● Your assignment
The entries are to be output in full, word for word.

[Source texts of formatted documents]
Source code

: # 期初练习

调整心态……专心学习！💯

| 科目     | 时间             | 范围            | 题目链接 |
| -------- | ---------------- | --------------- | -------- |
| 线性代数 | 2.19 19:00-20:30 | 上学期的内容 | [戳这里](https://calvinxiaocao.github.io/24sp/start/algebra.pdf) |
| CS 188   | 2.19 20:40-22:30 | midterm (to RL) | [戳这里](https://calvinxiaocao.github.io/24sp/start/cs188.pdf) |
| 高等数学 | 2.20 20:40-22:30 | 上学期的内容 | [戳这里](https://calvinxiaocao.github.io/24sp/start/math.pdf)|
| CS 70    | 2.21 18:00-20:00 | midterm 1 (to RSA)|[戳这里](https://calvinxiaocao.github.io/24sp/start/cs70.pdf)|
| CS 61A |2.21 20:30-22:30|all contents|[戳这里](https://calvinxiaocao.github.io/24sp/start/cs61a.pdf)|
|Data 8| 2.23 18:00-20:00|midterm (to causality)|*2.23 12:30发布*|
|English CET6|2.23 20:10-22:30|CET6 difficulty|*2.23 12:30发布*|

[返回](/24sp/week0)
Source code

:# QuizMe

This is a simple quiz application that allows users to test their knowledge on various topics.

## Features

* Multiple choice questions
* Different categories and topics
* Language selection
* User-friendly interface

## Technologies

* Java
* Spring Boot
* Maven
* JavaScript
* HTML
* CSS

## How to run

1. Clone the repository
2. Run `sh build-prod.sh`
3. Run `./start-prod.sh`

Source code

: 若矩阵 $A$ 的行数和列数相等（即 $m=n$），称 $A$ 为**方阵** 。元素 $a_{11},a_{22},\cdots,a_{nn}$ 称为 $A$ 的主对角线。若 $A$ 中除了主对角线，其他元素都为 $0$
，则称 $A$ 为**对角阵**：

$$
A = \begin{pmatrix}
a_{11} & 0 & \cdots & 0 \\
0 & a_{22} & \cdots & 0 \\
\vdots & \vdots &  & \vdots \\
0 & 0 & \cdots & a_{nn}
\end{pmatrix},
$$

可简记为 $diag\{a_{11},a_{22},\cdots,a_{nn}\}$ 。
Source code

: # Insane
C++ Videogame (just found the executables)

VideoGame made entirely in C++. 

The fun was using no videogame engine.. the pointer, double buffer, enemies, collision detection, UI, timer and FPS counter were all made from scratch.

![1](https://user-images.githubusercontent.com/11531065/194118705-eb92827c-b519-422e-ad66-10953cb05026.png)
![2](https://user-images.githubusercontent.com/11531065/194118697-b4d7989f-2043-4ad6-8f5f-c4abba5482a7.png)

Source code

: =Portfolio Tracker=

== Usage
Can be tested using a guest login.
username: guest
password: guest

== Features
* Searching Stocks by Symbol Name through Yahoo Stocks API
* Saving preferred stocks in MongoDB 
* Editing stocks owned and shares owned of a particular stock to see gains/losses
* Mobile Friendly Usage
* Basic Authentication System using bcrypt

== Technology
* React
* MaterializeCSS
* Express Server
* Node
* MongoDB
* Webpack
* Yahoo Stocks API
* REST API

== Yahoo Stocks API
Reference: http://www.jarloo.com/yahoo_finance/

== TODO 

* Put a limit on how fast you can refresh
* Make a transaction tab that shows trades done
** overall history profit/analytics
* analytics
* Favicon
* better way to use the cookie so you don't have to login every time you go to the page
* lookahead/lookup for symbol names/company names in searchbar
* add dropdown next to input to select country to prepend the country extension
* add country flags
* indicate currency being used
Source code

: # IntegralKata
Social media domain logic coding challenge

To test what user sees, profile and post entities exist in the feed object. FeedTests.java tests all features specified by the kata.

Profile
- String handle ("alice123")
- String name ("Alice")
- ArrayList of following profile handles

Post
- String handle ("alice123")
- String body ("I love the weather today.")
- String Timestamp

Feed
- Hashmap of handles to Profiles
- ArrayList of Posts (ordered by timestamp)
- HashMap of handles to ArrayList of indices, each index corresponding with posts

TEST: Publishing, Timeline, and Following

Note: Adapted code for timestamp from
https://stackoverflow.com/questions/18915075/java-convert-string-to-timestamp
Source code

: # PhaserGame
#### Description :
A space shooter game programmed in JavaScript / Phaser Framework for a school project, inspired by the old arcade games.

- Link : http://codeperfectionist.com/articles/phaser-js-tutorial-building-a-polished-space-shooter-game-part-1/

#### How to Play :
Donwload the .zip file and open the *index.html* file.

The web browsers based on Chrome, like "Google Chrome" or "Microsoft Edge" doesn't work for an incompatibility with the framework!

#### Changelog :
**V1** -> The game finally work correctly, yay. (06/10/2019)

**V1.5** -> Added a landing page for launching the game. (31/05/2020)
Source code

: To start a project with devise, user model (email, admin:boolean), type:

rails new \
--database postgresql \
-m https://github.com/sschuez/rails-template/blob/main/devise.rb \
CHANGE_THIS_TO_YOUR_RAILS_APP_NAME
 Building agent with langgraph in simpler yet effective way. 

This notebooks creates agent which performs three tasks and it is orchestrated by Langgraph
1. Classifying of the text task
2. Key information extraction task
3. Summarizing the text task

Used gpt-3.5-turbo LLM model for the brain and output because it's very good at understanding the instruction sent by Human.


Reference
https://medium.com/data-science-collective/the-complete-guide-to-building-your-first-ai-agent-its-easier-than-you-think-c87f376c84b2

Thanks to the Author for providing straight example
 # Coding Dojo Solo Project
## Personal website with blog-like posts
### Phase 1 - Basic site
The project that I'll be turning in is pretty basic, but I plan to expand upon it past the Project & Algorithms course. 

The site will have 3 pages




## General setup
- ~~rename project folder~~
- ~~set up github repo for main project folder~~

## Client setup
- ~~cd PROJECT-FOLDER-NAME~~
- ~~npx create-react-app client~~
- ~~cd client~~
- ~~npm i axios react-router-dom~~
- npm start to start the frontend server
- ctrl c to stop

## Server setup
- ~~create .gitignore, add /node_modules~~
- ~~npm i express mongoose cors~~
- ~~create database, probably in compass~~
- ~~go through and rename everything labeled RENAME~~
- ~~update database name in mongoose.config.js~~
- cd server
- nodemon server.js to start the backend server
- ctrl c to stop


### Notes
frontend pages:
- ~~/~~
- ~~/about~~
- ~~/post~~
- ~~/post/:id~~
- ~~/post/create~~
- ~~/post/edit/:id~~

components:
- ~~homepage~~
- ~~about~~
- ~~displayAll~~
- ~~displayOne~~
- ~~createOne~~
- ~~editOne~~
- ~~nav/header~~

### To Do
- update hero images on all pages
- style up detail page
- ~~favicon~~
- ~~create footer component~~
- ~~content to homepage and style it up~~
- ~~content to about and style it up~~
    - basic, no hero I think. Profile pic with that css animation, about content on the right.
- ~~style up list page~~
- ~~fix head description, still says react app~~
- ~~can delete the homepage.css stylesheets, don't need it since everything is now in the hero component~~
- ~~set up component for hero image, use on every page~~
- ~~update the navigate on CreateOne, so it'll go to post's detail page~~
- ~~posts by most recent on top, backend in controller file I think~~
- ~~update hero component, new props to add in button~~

● Answer for the task
Source code

: # 期初练习

调整心态……专心学习！💯

| 科目     | 时间             | 范围            | 题目链接 |
| -------- | ---------------- | --------------- | -------- |
| 线性代数 | 2.19 19:00-20:30 | 上学期的内容 | [戳这里](https://calvinxiaocao.github.io/24sp/start/algebra.pdf) |
| CS 188   | 2.19 20:40-22:30 | midterm (to RL) | [戳这里](https://calvinxiaocao.github.io/24sp/start/cs188.pdf) |
| 高等数学 | 2.20 20:40-22:30 | 上学期的内容 | [戳这里](https://calvinxiaocao.github.io/24sp/start/math.pdf)|
| CS 70    | 2.21 18:00-20:00 | midterm 1 (to RSA)|[戳这里](https://calvinxiaocao.github.io/24sp/start/cs70.pdf)|
| CS 61A |2.21 20:30-22:30|all contents|[戳这里](https://calvinxiaocao.github.io/24sp/start/cs61a.pdf)|
|Data 8| 2.23 18:00-20:00|midterm (to causality)|*2.23 12:30发布*|
|English CET6|2.23 20:10-22:30|CET6 difficulty|*2.23 12:30发布*|

[返回](/24sp/week0)
Source code

:# QuizMe

This is a simple quiz application that allows users to test their knowledge on various topics.

## Features

* Multiple choice questions
* Different categories and topics
* Language selection
* User-friendly interface

## Technologies

* Java
* Spring Boot
* Maven
* JavaScript
* HTML
* CSS

## How to run

1. Clone the repository
2. Run `sh build-prod.sh`
3. Run `./start-prod.sh`

Source code

: 若矩阵 $A$ 的行数和列数相等（即 $m=n$），称 $A$ 为**方阵** 。元素 $a_{11},a_{22},\cdots,a_{nn}$ 称为 $A$ 的主对角线。若 $A$ 中除了主对角线，其他元素都为 $0$
，则称 $A$ 为**对角阵**：

$$
A = \begin{pmatrix}
a_{11} & 0 & \cdots & 0 \\
0 & a_{22} & \cdots & 0 \\
\vdots & \vdots &  & \vdots \\
0 & 0 & \cdots & a_{nn}
\end{pmatrix},
$$

可简记为 $diag\{a_{11},a_{22},\cdots,a_{nn}\}$ 。
Source code

: # Insane
C++ Videogame (just found the executables)

VideoGame made entirely in C++. 

The fun was using no videogame engine.. the pointer, double buffer, enemies, collision detection, UI, timer and FPS counter were all made from scratch.

![1](https://user-images.githubusercontent.com/11531065/194118705-eb92827c-b519-422e-ad66-10953cb05026.png)
![2](https://user-images.githubusercontent.com/11531065/194118697-b4d7989f-2043-4ad6-8f5f-c4abba5482a7.png)

Source code

: =Portfolio Tracker=

== Usage
Can be tested using a guest login.
username: guest
password: guest

== Features
* Searching Stocks by Symbol Name through Yahoo Stocks API
* Saving preferred stocks in MongoDB 
* Editing stocks owned and shares owned of a particular stock to see gains/losses
* Mobile Friendly Usage
* Basic Authentication System using bcrypt

== Technology
* React
* MaterializeCSS
* Express Server
* Node
* MongoDB
* Webpack
* Yahoo Stocks API
* REST API

== Yahoo Stocks API
Reference: http://www.jarloo.com/yahoo_finance/

== TODO 

* Put a limit on how fast you can refresh
* Make a transaction tab that shows trades done
** overall history profit/analytics
* analytics
* Favicon
* better way to use the cookie so you don't have to login every time you go to the page
* lookahead/lookup for symbol names/company names in searchbar
* add dropdown next to input to select country to prepend the country extension
* add country flags
* indicate currency being used
Source code

: # IntegralKata
Social media domain logic coding challenge

To test what user sees, profile and post entities exist in the feed object. FeedTests.java tests all features specified by the kata.

Profile
- String handle ("alice123")
- String name ("Alice")
- ArrayList of following profile handles

Post
- String handle ("alice123")
- String body ("I love the weather today.")
- String Timestamp

Feed
- Hashmap of handles to Profiles
- ArrayList of Posts (ordered by timestamp)
- HashMap of handles to ArrayList of indices, each index corresponding with posts

TEST: Publishing, Timeline, and Following

Note: Adapted code for timestamp from
https://stackoverflow.com/questions/18915075/java-convert-string-to-timestamp
Source code

: # PhaserGame
#### Description :
A space shooter game programmed in JavaScript / Phaser Framework for a school project, inspired by the old arcade games.

- Link : http://codeperfectionist.com/articles/phaser-js-tutorial-building-a-polished-space-shooter-game-part-1/

#### How to Play :
Donwload the .zip file and open the *index.html* file.

The web browsers based on Chrome, like "Google Chrome" or "Microsoft Edge" doesn't work for an incompatibility with the framework!

#### Changelog :
**V1** -> The game finally work correctly, yay. (06/10/2019)

**V1.5** -> Added a landing page for launching the game. (31/05/2020)
Source code

: To start a project with devise, user model (email, admin:boolean), type:

rails new \
--database postgresql \
-m https://github.com/sschuez/rails-template/blob/main/devise.rb \
CHANGE_THIS_TO_YOUR_RAILS_APP_NAME
 Building agent with langgraph in simpler yet effective way. 

This notebooks creates agent which performs three tasks and it is orchestrated by Langgraph
1. Classifying of the text task
2. Key information extraction task
3. Summarizing the text task

Used gpt-3.5-turbo LLM model for the brain and output because it's very good at understanding the instruction sent by Human.


Reference
https://medium.com/data-science-collective/the-complete-guide-to-building-your-first-ai-agent-its-easier-than-you-think-c87f376c84b2

Thanks to the Author for providing straight example
 # Coding Dojo Solo Project
## Personal website with blog-like posts
### Phase 1 - Basic site
The project that I'll be turning in is pretty basic, but I plan to expand upon it past the Project & Algorithms course. 

The site will have 3 pages




## General setup
- ~~rename project folder~~
- ~~set up github repo for main project folder~~

## Client setup
- ~~cd PROJECT-FOLDER-NAME~~
- ~~npx create-react-app client~~
- ~~cd client~~
- ~~npm i axios react-router-dom~~
- npm start to start the frontend server
- ctrl c to stop

## Server setup
- ~~create .gitignore, add /node_modules~~
- ~~npm i express mongoose cors~~
- ~~create database, probably in compass~~
- ~~go through and rename everything labeled RENAME~~
- ~~update database name in mongoose.config.js~~
- cd server
- nodemon server.js to start the backend server
- ctrl c to stop


### Notes
frontend pages:
- ~~/~~
- ~~/about~~
- ~~/post~~
- ~~/post/:id~~
- ~~/post/create~~
- ~~/post/edit/:id~~

components:
- ~~homepage~~
- ~~about~~
- ~~displayAll~~
- ~~displayOne~~
- ~~createOne~~
- ~~editOne~~
- ~~nav/header~~

### To Do
- update hero images on all pages
- style up detail page
- ~~favicon~~
- ~~create footer component~~
- ~~content to homepage and style it up~~
- ~~content to about and style it up~~
    - basic, no hero I think. Profile pic with that css animation, about content on the right.
- ~~style up list page~~
- ~~fix head description, still says react app~~
- ~~can delete the homepage.css stylesheets, don't need it since everything is now in the hero component~~
- ~~set up component for hero image, use on every page~~
- ~~update the navigate on CreateOne, so it'll go to post's detail page~~
- ~~posts by most recent on top, backend in controller file I think~~
- ~~update hero component, new props to add in button~~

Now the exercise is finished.